Giustizia o risarcimento? Il dilemma del grande processo agli oppiacei

Il caso non e’ chiuso con la bancarotta di Purdue

Roma. Il colosso farmaceutico americano Purdue ha fatto tutto ciò che era in suo potere per raccontare la procedura di bancarotta da poco presentata come il modo più rapido e certo per risarcire i milioni di americani danneggiati dalla dipendenza da OxyContin e altri oppiacei prodotti dall’azienda. Un patteggiamento, dice Purdue, eviterebbe “un caleidoscopio di processi in tribunale” che costerebbe all’azienda, tanto per avere un’idea, 263 milioni di dollari in spese legali soltanto per quanto riguarda il 2019. Tutti soldi che non finirebbero nelle tasche di chi ha sporto denuncia.

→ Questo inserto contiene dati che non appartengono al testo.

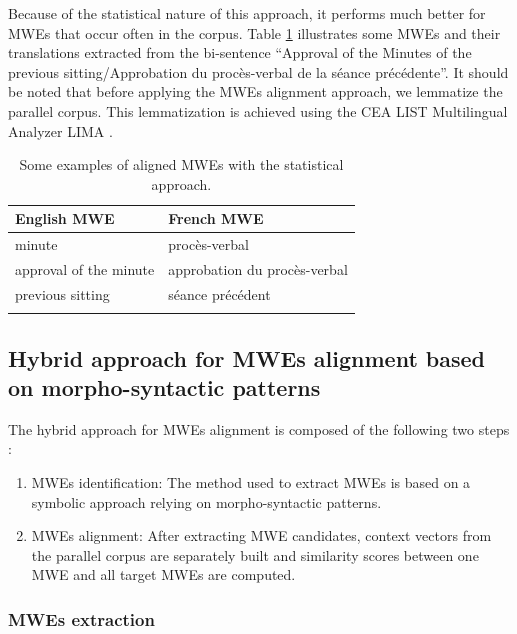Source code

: \documentclass[output=paper,modfonts,nonflat]{langsci/langscibook}
\begin{document}
Because of the statistical nature of this approach, it performs much better for MWEs that occur often in the corpus. Table \ref{MWEexamples} illustrates some MWEs and their translations extracted from the bi-sentence “Approval of the Minutes of the previous sitting/Approbation du procès-verbal de la séance précédente”. It should be noted that before applying the MWEs alignment approach, we lemmatize the parallel corpus. This lemmatization is achieved using the CEA LIST Multilingual Analyzer LIMA  \citep{besancon2010}.

\begin{table}
\caption{Some examples of aligned MWEs with the statistical approach.}
\label{MWEexamples}
 \begin{tabular}{ll} 
  \lsptoprule
            English MWE& French MWE \\ 
  \midrule
minute & procès-verbal \\
approval of the minute & approbation du procès-verbal \\
previous sitting & séance précédent \\
  \lspbottomrule
 \end{tabular}
\end{table}

\subsection{Hybrid approach for MWEs alignment based on morpho-syntactic patterns} 
The hybrid approach for MWEs alignment is composed of the following two steps \citep{bouamor2012,bouamor2012automatic,bouamor2012identifying}:
\begin{enumerate}
 \item MWEs identification: The method used to extract MWEs is based on a symbolic approach relying on morpho-syntactic patterns.
\item MWEs alignment: After extracting MWE candidates, context vectors from the parallel corpus are separately built and similarity scores between one MWE and all target MWEs are computed.
\end{enumerate}

\subsubsection{MWEs extraction}
\end{document}
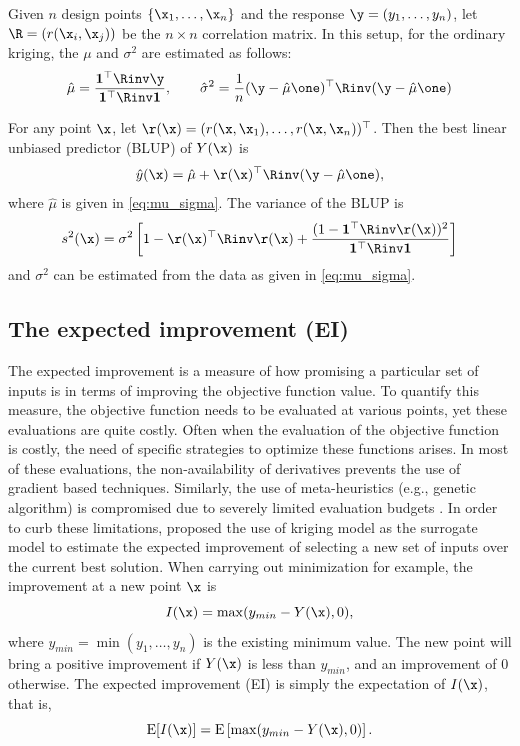 \documentclass [PhD] {package/uclathes}
\begin{document}
Given $n$ design points $\{\x_1, \ldots, \x_n\}$ and the response $\y=(y_1, \ldots, y_n)$,  let $\R=(r(\x_i, \x_j))$ be the $n \times n$ correlation matrix.
In this setup, for the ordinary kriging, the $\mu$ and $\sigma^2$ are estimated as follows:
\begin{equation} \label{eq:mu_sigma}
\hat\mu = \frac{\mathbf{1}^\top \Rinv \y}{\mathbf{1}^\top \Rinv \mathbf{1}},\quad\quad\hat\sigma^2 = \frac{1}{n}(\y-\hat\mu \one)^\top \Rinv(\y-\hat\mu \one)
\end{equation}

 For any point $\x$, let $\r(\x)=(r(\x, \x_1), \ldots, r(\x, \x_n))^\top$. Then the best linear unbiased predictor (BLUP) of $Y(\x)$  is
\begin{equation} \label{eq:yhat}
\hat y(\x) = \hat\mu  + \r(\x)^\top \Rinv(\y - \hat\mu \one),
\end{equation}
where \(\hat\mu\) is given in \eqref{eq:mu_sigma}.
The variance of the BLUP is
\begin{equation} \label{eq:s2}
s^2 (\x) = \sigma^2 \left[1 - \r(\x)^\top \Rinv \r(\x) + \frac{(1 - \mathbf{1}^\top \Rinv \r(\x))^2}{\mathbf{1}^\top\Rinv\mathbf{1}} \right]
\end{equation}
and $\sigma^2$ can be estimated from the data as given in \eqref{eq:mu_sigma}.

\subsection{The expected improvement (EI)}
The expected improvement is a measure of how promising a particular set of inputs is in terms of improving the objective function value. To quantify this measure, the objective function needs to be evaluated at various points, yet these evaluations are quite costly. Often when the evaluation of the objective function is costly, the need of specific strategies to optimize these functions arises. In most of these evaluations, the non-availability of derivatives prevents the use of gradient based techniques. Similarly, the use of meta-heuristics (e.g., genetic algorithm) is compromised due to severely limited evaluation budgets \parencite{roustant2012dicekriging}.  In order to curb these limitations, \textcite{jones1998efficient} proposed the use of kriging model as the surrogate model to estimate the expected improvement of selecting a new set of inputs over the current best solution. When carrying out minimization for example, the improvement at a new point  $\x$ is
$$ I(\x)=\max(y_{min} - Y(\x), 0), $$
where $y_{min} = \min(y_1,\dots, y_n)$ is the existing minimum value. The new point will bring a positive improvement if $Y(\x)$ is less than $y_{min}$, and an improvement of 0 otherwise. %
The expected improvement (EI) is simply the expectation of $I(\x)$, that is,
$$
\mathrm{E}[I(\x)] = \mathrm{E}\left[\max(y_{min} - Y(\x), 0)\right] .
$$
\end{document}
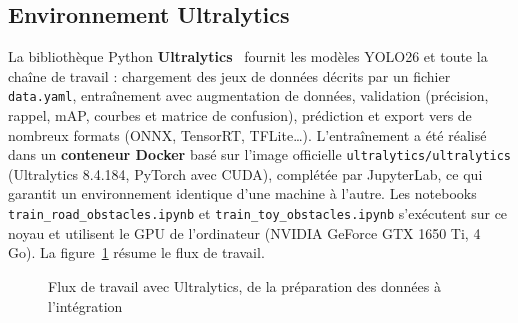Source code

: \subsection{Environnement Ultralytics}
La bibliothèque Python \textbf{Ultralytics}~\cite{ultralytics26} fournit les modèles YOLO26 et toute la chaîne de
travail : chargement des jeux de données décrits par un fichier \texttt{data.yaml}, entraînement avec augmentation de
données, validation (précision, rappel, mAP, courbes et matrice de confusion), prédiction et export vers de
nombreux formats (ONNX, TensorRT, TFLite…). L'entraînement a été réalisé dans un \textbf{conteneur Docker} basé sur
l'image officielle \texttt{ultralytics/ultralytics} (Ultralytics 8.4.184, PyTorch avec CUDA), complétée par
JupyterLab, ce qui garantit un environnement identique d'une machine à l'autre. Les notebooks
\texttt{train\_road\_obstacles.ipynb} et \texttt{train\_toy\_obstacles.ipynb} s'exécutent sur ce noyau et utilisent le
GPU de l'ordinateur (NVIDIA GeForce GTX 1650 Ti, 4 Go). La figure~\ref{fig:workflow} résume le flux de travail.

\begin{figure}[H]
\centering
{}
\caption{Flux de travail avec Ultralytics, de la préparation des données à l'intégration}
\label{fig:workflow}
\end{figure}

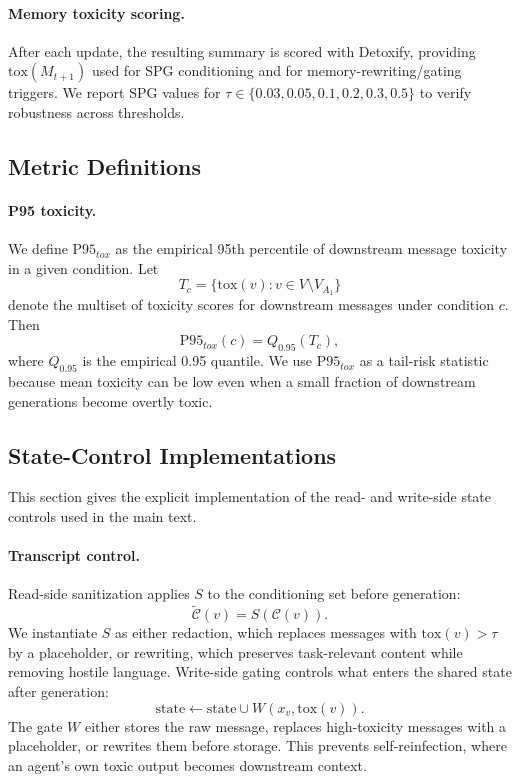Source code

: \paragraph{Memory toxicity scoring.}
After each update, the resulting summary is scored with Detoxify, providing $\mathrm{tox}(M_{t+1})$ used for SPG conditioning and for memory-rewriting/gating triggers.
We report SPG values for $\tau \in \{0.03, 0.05, 0.1, 0.2, 0.3, 0.5\}$ to verify robustness across thresholds.


\subsection{Metric Definitions}
\label{app:metric_definitions}

\paragraph{P95 toxicity.}
We define $\mathrm{P95}_{tox}$ as the empirical 95th percentile of downstream message toxicity in a given condition. Let
\[
T_c = \{\mathrm{tox}(v): v \in V \setminus V_{A_1}\}
\]
denote the multiset of toxicity scores for downstream messages under condition $c$. Then
\[
\mathrm{P95}_{tox}(c) = Q_{0.95}(T_c),
\]
where $Q_{0.95}$ is the empirical 0.95 quantile. We use $\mathrm{P95}_{tox}$ as a tail-risk statistic because mean toxicity can be low even when a small fraction of downstream generations become overtly toxic.

\subsection{State-Control Implementations}
\label{app:state_control_implementations}

This section gives the explicit implementation of the read- and write-side state controls used in the main text.

\paragraph{Transcript control.}
Read-side sanitization applies $S$ to the conditioning set before generation:
\begin{equation}
    \widetilde{\mathcal{C}}(v) = S(\mathcal{C}(v)).
    \label{eq:read_sanitize_app}
\end{equation}
We instantiate $S$ as either redaction, which replaces messages with $\mathrm{tox}(v)>\tau$ by a placeholder, or rewriting, which preserves task-relevant content while removing hostile language. Write-side gating controls what enters the shared state after generation:
\begin{equation}
    \mathrm{state} \leftarrow \mathrm{state} \cup W(x_v,\mathrm{tox}(v)).
    \label{eq:write_gate_app}
\end{equation}
The gate $W$ either stores the raw message, replaces high-toxicity messages with a placeholder, or rewrites them before storage. This prevents self-reinfection, where an agent's own toxic output becomes downstream context.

La bancarotta darebbe immediata soddisfazione alla parte lesa, spartirebbe con una complicata ristrutturazione l’ingente patrimonio di Purdue così com’è ora (circa 10 miliardi di dollari) e, in cambio, chiuderebbe all’istante i 2.600 procedimenti aperti negli Stati Uniti e al momento accorpati presso una corte federale dell’Ohio.

 

Il gigante che in decenni di menzogne e campagne di marketing fuorvianti ha trasformato gli antidolorifici in una piaga sociale su larga scala finisce gambe all’aria e chi ha subito danni si prende la fetta di bottino che gli spetta. Un bel lieto fine, no? La storia è più complicata di così. Purdue ha pianificato questa manovra con cura. E’ almeno dall’estate del 2018 che la famiglia Sackler, dinastia americana favolosamente ricca e proprietaria di Purdue, lavora per organizzare un patteggiamento vantaggioso. Quando sono finiti sotto il vociante boicottaggio degli studenti di Harvard e di altre università d’élite, per via dei fondi che generosamente versavano, i Sackler ha messo a capo del board di Purdue Steve Miller, uno dei più noti specialisti di ristrutturazioni, e si sono affidati allo studio legale Davis, Polk & Wardwell, esperti di diritto fallimentare. Il progetto prevede lo smantellamento di Purdue e la cessione di Mundipharma, un’altra controllata in Inghilterra, in cambio della protezione della famiglia Sackler, che tecnicamente non è sotto processo. Se l’accordo proposto alle procure americane andrà in porto, i Sackler perderanno il gioiello di famiglia, ma loro molto probabilmente non saranno perseguibili e non dovranno ammettere alcuna colpa. E rimarrà loro qualche altro gioiello che hanno sapientemente nascosto prevedendo la bancarotta, come il miliardo di dollari che secondo la procura di New York hanno trasferito in vari conti esteri a nome di uno dei membri della famiglia. Se la caveranno, secondo un conteggio ancora da confermare, sborsando 3 miliardi di dollari, finanziando il resto dei risarcimenti proprio con i proventi dell’OxyContin. In pratica, la bancarotta dell’azienda rischia di trasformarsi in una specie di vittoria per le “persone che sono fra le più responsabili della scia di morte e distruzione che l’epidemia di oppiacei ha lasciato dietro di sé”, come ha detto il procuratore generale della North Carolina, Josh Stein.

 

Stein è uno fra i ventiquattro procuratori generali che non vogliono accettare il patteggiamento, e propende invece per infilarsi in quel caleidoscopio di cause legali che l’azienda descrive come un pantano che darà risarcimenti incerti e in tempi biblici. In realtà, i critici del compromesso dicono anche che le stime offerte dalla proprietà sull’ammontare che effettivamente sarà risarcito sono esagerate, così da indurre le parti ad accettare un accordo che alla prova dei fatti si rivelerà più svantaggioso per la parte lesa di come è presentato. Altri ventiquattro procuratori propendono invece per l’accordo, insistendo sulla priorità di risarcire le vittime. Il caso Purdue configura un dilemma della giustizia: accettare un accordo che lascia a piede libero i responsabili ma risarcisce le vittime, oppure inseguire fino alla fine la famiglia Sackler, affrontando incertezze e lungaggini di migliaia di processi? La procuratrice generale di New York, Letitia James, una delle voci al centro del dibattito ha sintetizzato così una conclusione a cui diversi degli attori coinvolti sono arrivati: “Qualunque accordo tolga agli americani miliardi di dollari, permetta ai Sackler di fuggire dalle loro responsabilità e lasci che questa famiglia continui a fornire le sue droghe al mondo è un pessimo accordo”.